Building a Concurrent Web Crawler in Go with Redis and Docker

In this blog post, we'll explore how to build a concurrent web crawler in Go using Go's powerful concurrency model. We'll also use Redis to keep track of the pages we've already crawled, ensuring we don't crawl the same page twice. Additionally, we'll use Docker and Docker Compose to set up a Redis server. Our crawler will fetch HTML pages and follow any links (href tags) to subpages, outputting the HTML content to standard output.

Prerequisites

Before we get started, ensure you have the following installed on your machine:

Go (latest version)
Docker
Docker Compose

Setting Up Redis with Docker Compose

First, let's set up a Redis server using Docker Compose. Create a docker-compose.yml file in your project directory:

version: '3.8'

services:
  redis:
    image: redis:latest
    ports:
      - '6379:6379'
    volumes:
      - redis_data:/data

volumes:
  redis_data:

Start the Redis server by running the following command in the same directory as your docker-compose.yml file:

docker-compose up -d

Building the Web Crawler

Next, let's create our web crawler in Go. We'll start by creating a new Go project and installing necessary packages:

mkdir go-web-crawler
cd go-web-crawler
go mod init go-web-crawler
go get github.com/go-redis/redis/v8
go get golang.org/x/net/html

Create a main.go file in your project directory with the following content:

Initialization

First, we need to initialize our Redis client and set up some global variables.

package main

import (
    "context"
    "sync"

    "github.com/go-redis/redis/v8"
)

var (
    ctx        = context.Background()
    redisClient *redis.Client
    visited     sync.Map
)

func init() {
    redisClient = redis.NewClient(&redis.Options{
        Addr: "localhost:6379",
    })
}

In this code, we initialize the Redis client and set up a context and a sync.Map to keep track of visited URLs. The init function sets up the Redis client to connect to the Redis server running on localhost:6379.

Main Function

Next, we define the main function which starts the crawling process.

func main() {
    startURL := "http://example.com"
    var wg sync.WaitGroup
    wg.Add(1)
    go crawl(startURL, &wg)
    wg.Wait()
}

The main function sets the starting URL and initializes a wait group to manage our goroutines.

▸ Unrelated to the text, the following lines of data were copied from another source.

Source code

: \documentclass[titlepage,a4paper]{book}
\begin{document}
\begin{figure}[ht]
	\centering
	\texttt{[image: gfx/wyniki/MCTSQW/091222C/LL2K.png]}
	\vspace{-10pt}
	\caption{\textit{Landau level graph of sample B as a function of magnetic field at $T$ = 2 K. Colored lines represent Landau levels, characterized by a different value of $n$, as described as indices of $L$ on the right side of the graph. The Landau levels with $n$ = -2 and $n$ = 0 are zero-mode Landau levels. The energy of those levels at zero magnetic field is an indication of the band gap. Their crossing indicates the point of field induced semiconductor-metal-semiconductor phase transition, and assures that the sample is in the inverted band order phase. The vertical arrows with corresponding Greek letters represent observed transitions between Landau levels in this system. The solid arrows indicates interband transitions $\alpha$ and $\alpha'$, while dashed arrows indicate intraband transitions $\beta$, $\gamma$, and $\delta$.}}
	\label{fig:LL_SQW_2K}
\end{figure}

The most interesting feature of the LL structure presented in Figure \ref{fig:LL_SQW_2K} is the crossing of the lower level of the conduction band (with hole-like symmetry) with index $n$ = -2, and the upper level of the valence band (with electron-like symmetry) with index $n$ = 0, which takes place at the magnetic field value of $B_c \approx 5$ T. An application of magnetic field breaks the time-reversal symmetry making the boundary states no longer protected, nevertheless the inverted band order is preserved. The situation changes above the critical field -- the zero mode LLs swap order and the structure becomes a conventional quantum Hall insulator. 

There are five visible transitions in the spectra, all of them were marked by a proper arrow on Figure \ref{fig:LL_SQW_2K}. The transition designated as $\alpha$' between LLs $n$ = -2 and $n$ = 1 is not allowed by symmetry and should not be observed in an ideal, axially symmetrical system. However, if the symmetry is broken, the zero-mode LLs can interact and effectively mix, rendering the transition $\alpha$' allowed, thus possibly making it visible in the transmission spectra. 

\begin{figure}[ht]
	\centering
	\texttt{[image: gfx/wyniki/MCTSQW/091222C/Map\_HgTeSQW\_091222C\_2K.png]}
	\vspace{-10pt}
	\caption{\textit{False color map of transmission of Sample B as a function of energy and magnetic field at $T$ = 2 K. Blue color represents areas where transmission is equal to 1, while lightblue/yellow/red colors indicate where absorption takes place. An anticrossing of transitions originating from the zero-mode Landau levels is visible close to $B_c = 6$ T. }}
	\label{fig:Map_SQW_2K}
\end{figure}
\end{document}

We add one to the wait group and start the crawling process by calling the crawl function in a new goroutine.

Crawl Function

The crawl function performs the actual crawling, fetching pages, and processing links.

func crawl(url string, wg *sync.WaitGroup) {
    defer wg.Done()
    if isVisited(url) {
        return
    }
    markVisited(url)

    resp, err := http.Get(url)
    if err != nil {
        log.Println("Error fetching URL:", err)
        return
    }
    defer resp.Body.Close()

    if resp.StatusCode != http.StatusOK {
        log.Println("Error: Non-OK HTTP status:", resp.StatusCode)
        return
    }

    fmt.Println("Crawled:", url)
    doc, err := html.Parse(resp.Body)
    if err != nil {
        log.Println("Error parsing HTML:", err)
        return
    }

    for _, link := range extractLinks(doc) {
        if strings.HasPrefix(link, "http") {
            wg.Add(1)
            go crawl(link, wg)
        }
    }
}

The crawl function:

Checks if the URL has already been visited. If it has, the function returns early.
Marks the URL as visited.
Fetches the page using http.Get.
Parses the HTML content of the page.
Extracts links from the page and recursively crawls each link in a new goroutine.

Extract Links

We need a function to extract links from the HTML content.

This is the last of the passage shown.